__Instructions to follow__. Search the material for the string "azik", then return every line where it is found.

= Beginning of Section =

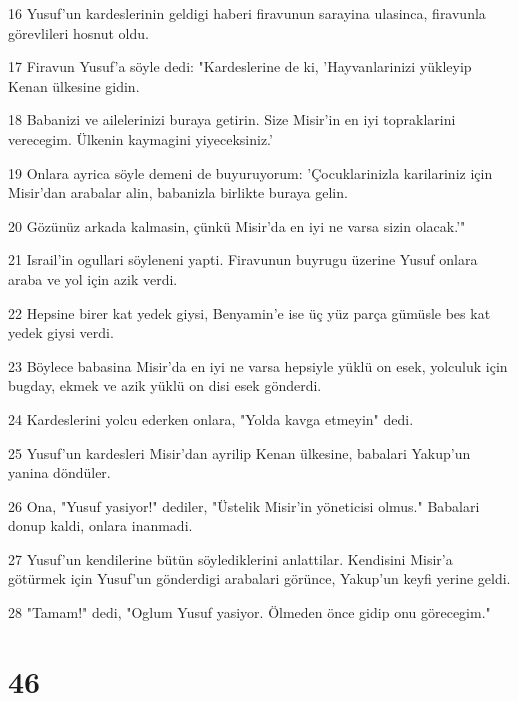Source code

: \par 16 Yusuf'un kardeslerinin geldigi haberi firavunun sarayina ulasinca, firavunla görevlileri hosnut oldu.
\par 17 Firavun Yusuf'a söyle dedi: "Kardeslerine de ki, 'Hayvanlarinizi yükleyip Kenan ülkesine gidin.
\par 18 Babanizi ve ailelerinizi buraya getirin. Size Misir'in en iyi topraklarini verecegim. Ülkenin kaymagini yiyeceksiniz.'
\par 19 Onlara ayrica söyle demeni de buyuruyorum: 'Çocuklarinizla karilariniz için Misir'dan arabalar alin, babanizla birlikte buraya gelin.
\par 20 Gözünüz arkada kalmasin, çünkü Misir'da en iyi ne varsa sizin olacak.'"
\par 21 Israil'in ogullari söyleneni yapti. Firavunun buyrugu üzerine Yusuf onlara araba ve yol için azik verdi.
\par 22 Hepsine birer kat yedek giysi, Benyamin'e ise üç yüz parça gümüsle bes kat yedek giysi verdi.
\par 23 Böylece babasina Misir'da en iyi ne varsa hepsiyle yüklü on esek, yolculuk için bugday, ekmek ve azik yüklü on disi esek gönderdi.
\par 24 Kardeslerini yolcu ederken onlara, "Yolda kavga etmeyin" dedi.
\par 25 Yusuf'un kardesleri Misir'dan ayrilip Kenan ülkesine, babalari Yakup'un yanina döndüler.
\par 26 Ona, "Yusuf yasiyor!" dediler, "Üstelik Misir'in yöneticisi olmus." Babalari donup kaldi, onlara inanmadi.
\par 27 Yusuf'un kendilerine bütün söylediklerini anlattilar. Kendisini Misir'a götürmek için Yusuf'un gönderdigi arabalari görünce, Yakup'un keyfi yerine geldi.
\par 28 "Tamam!" dedi, "Oglum Yusuf yasiyor. Ölmeden önce gidip onu görecegim."

\chapter{46}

= End of Section =

__Answer to this task__.
\par 21 Israil'in ogullari söyleneni yapti. Firavunun buyrugu üzerine Yusuf onlara araba ve yol için azik verdi.
\par 23 Böylece babasina Misir'da en iyi ne varsa hepsiyle yüklü on esek, yolculuk için bugday, ekmek ve azik yüklü on disi esek gönderdi.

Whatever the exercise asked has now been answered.